Commenting on the Biden administration’s proposal to work on a bank-like regulation for stablecoin issuers, Circle CEO Jeremy Allaire took a supportive stance for the recommendation. He highlighted that the proposal’s aim to regulate dollar stablecoin issuers in the United States financial system as banks at the federal level by the Federal Reserve represents significant progress for the industry’s growth.
Allaire noted the current steps would upgrade the current money transmission-focused regulations “to a much more fundamental infrastructure at the core of what potentially the future of banking and capital markets look like.”
“There's a real recognition that as these payment stablecoins grow, they could grow at internet scale relatively quickly,” Allaire commented. When the stablecoin market grows into the hundreds of billions in circulation and trillions in transactions, the risks to financial markets and financial stability become much more significant, he added.

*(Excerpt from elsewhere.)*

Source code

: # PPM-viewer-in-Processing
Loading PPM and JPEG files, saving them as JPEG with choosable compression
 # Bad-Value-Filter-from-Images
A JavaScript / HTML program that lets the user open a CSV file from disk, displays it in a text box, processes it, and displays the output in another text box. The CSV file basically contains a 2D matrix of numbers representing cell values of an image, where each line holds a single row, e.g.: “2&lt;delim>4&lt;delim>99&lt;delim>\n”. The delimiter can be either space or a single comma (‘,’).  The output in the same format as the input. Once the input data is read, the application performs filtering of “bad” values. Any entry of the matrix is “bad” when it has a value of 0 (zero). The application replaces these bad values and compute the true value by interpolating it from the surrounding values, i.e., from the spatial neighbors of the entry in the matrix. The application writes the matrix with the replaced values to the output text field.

Related: Acting CoC Hsu: More crypto regulation is needed
As Cointelegraph reported, the Biden administration’s proposal aims to create a new “special-purpose charter” for stablecoin issuers, putting them in the same category as banks. Allaire believes that the details on a bank charter for a crypto company might need to get worked out over time with both the FDIC and other agencies that oversee banks.
Stablecoins have become a central talking point for regulators. In September, the U.S. Treasury reportedly held several meetings to examine the risks of stablecoins for users, markets and the financial system.